Another odd one is from Max Tegmark, who argues that we have to get rid of equations in physics that aren’t just based on finite and discrete quantities. The only positive argument I can see from him for this is that it would help get rid of the “measure problem” of the multiverse, but listening to Steinhardt and dumping the multiverse itself seems to me a much better idea. Tegmark has a new book out, I’ll write more about this here in a few days.
Maria Spiropulu is with me on the need to retire naturalness, also wants space-time to go. Getting rid of space-time has multiple proponents, including also Steve Giddings and Carlo Rovelli.
Another theme is people starting to sound like John Horgan, announcing we’re reaching the limits of science. Martin Rees thinks that some scientific problems may never yield to our understanding: “The human intellect may hit the buffers”. Ed Regis thinks the cost of a next generation collider is just not worth it for what it is likely to tell us.
A variant of this is the argument that we’ve reached the end of the road for unification and simplicity in our basic physical laws. Here the argument often seems to be that since SUSY/GUTs/string theory were such beautiful elegant ideas, their failure means the whole elegance thing is misguided. Another point of view (which I think someone wrote a book about) would be that these always were heavily oversold as “elegant”, since if you looked into them they were rather complicated and didn’t explain much. Writing in the anti-elegance vein are experimentalist Sarah Demers:
It is time for us to admit that some of the models we have been chasing from our brilliant theory colleagues might actually be (gorgeous) Hail Mary passes to the universe.
along with Marcelo Gleiser and Gregory Benford.
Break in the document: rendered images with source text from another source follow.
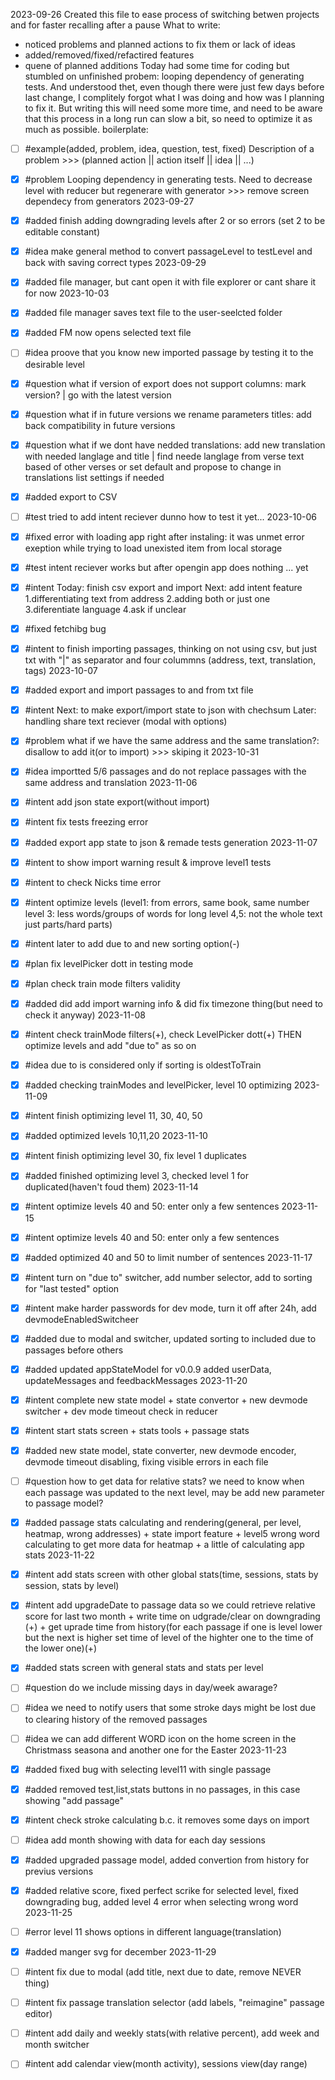 2023-09-26
Created this file to ease process of switching betwen projects and for faster recalling after a pause
What to write:
- noticed problems and planned actions to fix them or lack of ideas
- added/removed/fixed/refactired features
- quene of planned additions
Today had some time for coding but stumbled on unfinished probem: looping dependency of generating tests.
And understood thet, even though there were just few days before last change, I complitely forgot what I was doing and how was I planning to fix it.
But writing this will need some more time, and need to be aware that this process in a long run can slow a bit, so need to optimize it as much as possible.
boilerplate:
- [ ] #example(added, problem, idea, question, test, fixed) Description of a problem >>> (planned action || action itself || idea || ...)

- [x] #problem Looping dependency in generating tests. Need to decrease level with reducer but regenerare with generator >>> remove screen dependecy from generators
2023-09-27
- [x] #added finish adding downgrading levels after 2 or so errors (set 2 to be editable constant)
- [x] #idea make general method to convert passageLevel to testLevel and back with saving correct types
2023-09-29
- [x] #added file manager, but cant open it with file explorer or cant share it for now
2023-10-03
- [x] #added file manager saves text file to the user-seelcted folder
- [x] #added FM now opens selected text file
- [ ] #idea proove that you know new imported passage by testing it to the desirable level
- [x] #question what if version of export does not support columns: mark version? | go with the latest version
- [x] #question what if in future versions we rename parameters titles: add back compatibility in future versions
- [x] #question what if we dont have nedded translations: add new translation with needed langlage and title | find neede langlage from verse text based of other verses or set default and propose to change in translations list settings if needed
- [x] #added export to CSV
- [ ] #test tried to add intent reciever dunno how to test it yet...
2023-10-06
- [x] #fixed error with loading app right after instaling: it was unmet error exeption while trying to load unexisted item from local storage
- [x] #test intent reciever works but after opengin app does nothing ... yet
- [x] #intent Today: finish csv export and import Next: add intent feature 1.differentiating text from address 2.adding both or just one 3.diferentiate language 4.ask if unclear
- [x] #fixed fetchibg bug
- [x] #intent to finish importing passages, thinking on not using csv, but just txt with "|" as separator and four colummns (address, text, translation, tags)
2023-10-07
- [x] #added export and import passages to and from txt file
- [x] #intent Next: to make export/import state to json with chechsum Later: handling share text reciever (modal with options)
- [x] #problem what if we have the same address and the same translation?: disallow to add it(or to import) >>> skiping it 
2023-10-31
- [x] #idea importted 5/6 passages and do not replace passages with the same address and translation
2023-11-06
- [x] #intent add json state export(without import)
- [x] #intent fix tests freezing error
- [x] #added export app state to json & remade tests generation
2023-11-07
- [x] #intent to show import warning result & improve level1 tests
- [x] #intent to check Nicks time error
- [x] #intent optimize levels (level1: from errors, same book, same number level 3: less words/groups of words for long level 4,5: not the whole text just parts/hard parts)
- [x] #intent later to add due to and new sorting option(-)
- [x] #plan fix levelPicker dott in testing mode
- [x] #plan check train mode filters validity
- [x] #added did add import warning info & did fix timezone thing(but need to check it anyway)
2023-11-08
- [x] #intent check trainMode filters(+), check LevelPicker dott(+) THEN optimize levels and add "due to" as so on
- [x] #idea due to is considered only if sorting is oldestToTrain
- [x] #added checking trainModes and levelPicker, level 10 optimizing
2023-11-09
- [x] #intent finish optimizing level 11, 30, 40, 50
- [x] #added optimized levels 10,11,20
2023-11-10
- [x] #intent finish optimizing level 30, fix level 1 duplicates
- [x] #added finished optimizing level 3, checked level 1 for duplicated(haven't foud them)
2023-11-14
- [x] #intent optimize levels 40 and 50: enter only a few sentences
2023-11-15
- [x] #intent optimize levels 40 and 50: enter only a few sentences
- [x] #added optimized 40 and 50 to limit number of sentences
2023-11-17
- [x] #intent turn on "due to" switcher, add number selector, add to sorting for "last tested" option
- [x] #intent make harder passwords for dev mode, turn it off after 24h, add devmodeEnabledSwitcheer
- [x] #added due to modal and switcher, updated sorting to included due to passages before others
- [x] #added updated appStateModel for v0.0.9 added userData, updateMessages and feedbackMessages
2023-11-20
- [x] #intent complete new state model + state convertor + new devmode switcher + dev mode timeout check in reducer
- [x] #intent start stats screen + stats tools + passage stats
- [x] #added new state model, state converter, new devmode encoder, devmode timeout disabling, fixing visible errors in each file
- [ ] #question how to get data for relative stats? we need to know when each passage was updated to the next level, may be add new parameter to passage model?
- [x] #added passage stats calculating and rendering(general, per level, heatmap, wrong addresses) + state import feature + level5 wrong word calculating to get more data for heatmap + a little of calculating app stats
2023-11-22
- [x] #intent add stats screen with other global stats(time, sessions, stats by session, stats by level) 
- [x] #intent add upgradeDate to passage data so we could retrieve relative score for last two month + write time on udgrade/clear on downgrading (+) + get uprade time from history(for each passage if one is level lower but the next is higher set time of level of the highter one to the time of the lower one)(+)
- [x] #added stats screen with general stats and stats per level
- [ ] #question do we include missing days in day/week awarage?
- [ ] #idea we need to notify users that some stroke days might be lost due to clearing history of the removed passages
- [ ] #idea we can add different WORD icon on the home screen in the Christmass seasona and another one for the Easter
2023-11-23
- [x] #added fixed bug with selecting level11 with single passage
- [x] #added removed test,list,stats buttons in no passages, in this case showing "add passage"
- [x] #intent check stroke calculating b.c. it removes some days on import
- [ ] #idea add month showing with data for each day sessions
- [x] #added upgraded passage model, added convertion from history for previus versions
- [x] #added relative score, fixed perfect scrike for selected level, fixed downgrading bug, added level 4 error when selecting wrong word
2023-11-25
- [ ] #error level 11 shows options in different language(translation)
- [x] #added manger svg for december 
2023-11-29
- [ ] #intent fix due to modal (add title, next due to date, remove NEVER thing)
- [ ] #intent fix passage translation selector (add labels, "reimagine" passage editor)
- [ ] #intent add daily and weekly stats(with relative percent), add week and month switcher
- [ ] #intent add calendar view(month activity), sessions view(day range)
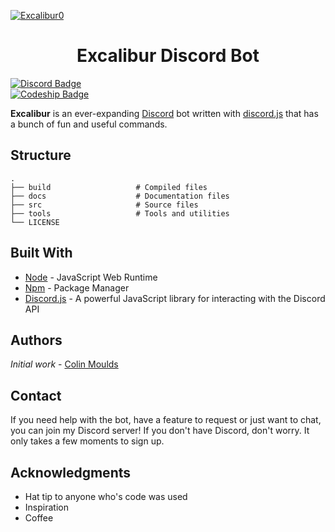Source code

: [![Excalibur0](https://cdn.discordapp.com/attachments/344267951060549643/344289805254787074/excalibur-bot.png)](https://discord.gg/e6PD9hU)

<h1 align="center">Excalibur Discord Bot</h1>

[![Discord Badge](https://discordapp.com/api/guilds/339882246649544710/embed.png)](https://discord.gg/cFGt97)
<br>
[![Codeship Badge](https://app.codeship.com/projects/2a8f0f80-5e13-0135-04b2-0a800465306c/status)](https://codeship.com/)

**Excalibur** is an ever-expanding [Discord](http://discordapp.com) bot written with [discord.js](https://discord.js.org/#/) that has a bunch of fun and useful commands.

## Structure

    .
    ├── build                   # Compiled files
    ├── docs                    # Documentation files
    ├── src                     # Source files
    ├── tools                   # Tools and utilities
    └── LICENSE

## Built With

* [Node](https://github.com/nodejs/node/blob/master/README.md) - JavaScript Web Runtime 
* [Npm](https://github.com/npm/npm) - Package Manager
* [Discord.js](https://github.com/hydrabolt/discord.js) - A powerful JavaScript library for interacting with the Discord API

## Authors

*Initial work* - [Colin Moulds](https://github.com/ColinMoulds)

## Contact

If you need help with the bot, have a feature to request or just want to chat, you can join my Discord server! If you don't have Discord, don't worry. It only takes a few moments to sign up.

## Acknowledgments

* Hat tip to anyone who's code was used
* Inspiration
* Coffee
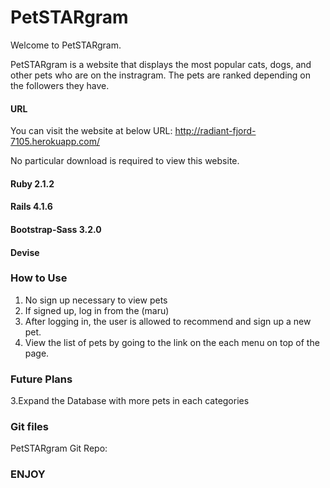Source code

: # PetSTARgram

Welcome to PetSTARgram.

PetSTARgram is a website that displays the most popular cats, dogs, and other pets who are on the instragram. The pets are ranked depending on the followers they have.

#### URL
You can visit the website at below URL:
http://radiant-fjord-7105.herokuapp.com/

No particular download is required to view this website.

#### Ruby 2.1.2
#### Rails 4.1.6
#### Bootstrap-Sass 3.2.0
#### Devise

### How to Use
1. No sign up necessary to view pets
2. If signed up, log in from the (maru)
3. After logging in, the user is allowed to recommend and sign up a new pet.
4. View the list of pets by going to the link on the each menu on top of the page.

### Future Plans
3.Expand the Database with more pets in each categories

### Git files
PetSTARgram Git Repo:

### ENJOY


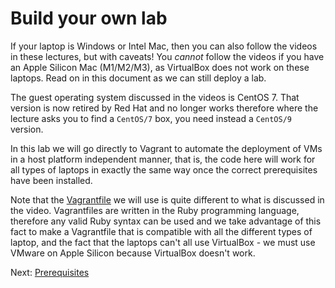 # Build your own lab

If your laptop is Windows or Intel Mac, then you can also follow the videos in these lectures, but with caveats! You *cannot* follow the videos if you have an Apple Silicon Mac (M1/M2/M3), as VirtualBox does not work on these laptops. Read on in this document as we can still deploy a lab.

The guest operating system discussed in the videos is CentOS 7. That version is now retired by Red Hat and no longer works therefore where the lecture asks you to find a `CentOS/7` box, you need instead a `CentOS/9` version.

In this lab we will go directly to Vagrant to automate the deployment of VMs in a host platform independent manner, that is, the code here will work for all types of laptops in exactly the same way once the correct prerequisites have been installed.

Note that the [Vagrantfile](./Vagrantfile) we will use is quite different to what is discussed in the video. Vagrantfiles are written in the Ruby programming language, therefore any valid Ruby syntax can be used and we take advantage of this fact to make a Vagrantfile that is compatible with all the different types of laptop, and the fact that the laptops can't all use VirtualBox - we must use VMware on Apple Silicon because VirtualBox doesn't work.

Next: [Prerequisites](./docs/01-prerequisites.md)
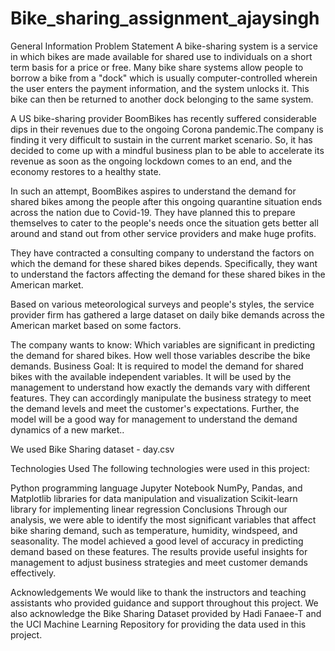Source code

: # Bike_sharing_assignment_ajaysingh
General Information
Problem Statement A bike-sharing system is a service in which bikes are made available for shared use to individuals on a short term basis for a price or free. Many bike share systems allow people to borrow a bike from a "dock" which is usually computer-controlled wherein the user enters the payment information, and the system unlocks it. This bike can then be returned to another dock belonging to the same system.

A US bike-sharing provider BoomBikes has recently suffered considerable dips in their revenues due to the ongoing Corona pandemic.The company is finding it very difficult to sustain in the current market scenario. So, it has decided to come up with a mindful business plan to be able to accelerate its revenue as soon as the ongoing lockdown comes to an end, and the economy restores to a healthy state.

In such an attempt, BoomBikes aspires to understand the demand for shared bikes among the people after this ongoing quarantine situation ends across the nation due to Covid-19. They have planned this to prepare themselves to cater to the people's needs once the situation gets better all around and stand out from other service providers and make huge profits.

They have contracted a consulting company to understand the factors on which the demand for these shared bikes depends. Specifically, they want to understand the factors affecting the demand for these shared bikes in the American market.

Based on various meteorological surveys and people's styles, the service provider firm has gathered a large dataset on daily bike demands across the American market based on some factors.

The company wants to know: Which variables are significant in predicting the demand for shared bikes. How well those variables describe the bike demands. Business Goal: It is required to model the demand for shared bikes with the available independent variables. It will be used by the management to understand how exactly the demands vary with different features. They can accordingly manipulate the business strategy to meet the demand levels and meet the customer's expectations. Further, the model will be a good way for management to understand the demand dynamics of a new market..

We used Bike Sharing dataset - day.csv


Technologies Used
The following technologies were used in this project:

Python programming language
Jupyter Notebook
NumPy, Pandas, and Matplotlib libraries for data manipulation and visualization
Scikit-learn library for implementing linear regression
Conclusions
Through our analysis, we were able to identify the most significant variables that affect bike sharing demand, such as temperature, humidity, windspeed, and seasonality. The model achieved a good level of accuracy in predicting demand based on these features. The results provide useful insights for management to adjust business strategies and meet customer demands effectively.

Acknowledgements
We would like to thank the instructors and teaching assistants who provided guidance and support throughout this project. We also acknowledge the Bike Sharing Dataset provided by Hadi Fanaee-T and the UCI Machine Learning Repository for providing the data used in this project.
At this particular time in intellectual history, it seems that hardly anyone has anything good to say about mathematical elegance as a powerful principle behind deep ideas about physics.
Finally, the biggest contingent are the multiverse maniacs. There’s Andrei Linde, who deals with the problem of evidence for his ideas by:
A pessimist would argue that since we do not see other parts of the universe, we cannot prove that this picture is correct. An optimist, on the other hand, may counter that we can never disprove this picture either, because its main assumption is that other “universes” are far away from us.
He’s joined by Sean Carroll, who wants to do away with the Popperazi and their inconvenient demands for falsifiable predictions. Also writing in support of the idea of a multiverse of different physical laws, implying we’ll have to give up on the idea of understanding more about the ones we see are Lawrence Krauss and Seth Lloyd.
Update: A couple more late additions that I missed. Eric Weinstein is with me in going after “string theory is the only game in town” as something that should have been retired long ago. Alan Guth uses this venue to promote some recent speculative work on the arrow of time with Sean Carroll (no paper yet, so hard to tell what it really is).
Update: Sean Carroll has a blog posting up about his argument for getting rid of falsifiability. He seems to not be getting a lot of support, either in his comment section (see for instance here), or places like here. I don’t think the skeptic community is ready to disarm itself intellectually in arguments against religious believers by ditching the conventional scientific method.
Update: Scott Aaronson writes here about the falsifiability issue, pointing out about string theory/multiverse research that
I wouldn’t know how to answer a layperson who asked why that wasn’t exactly the sort of thing Sir Karl was worried about, and for good reason.
Sean Carroll responds that the problem here is
somber pronouncements about non-falsifiability from fuddy-duddies.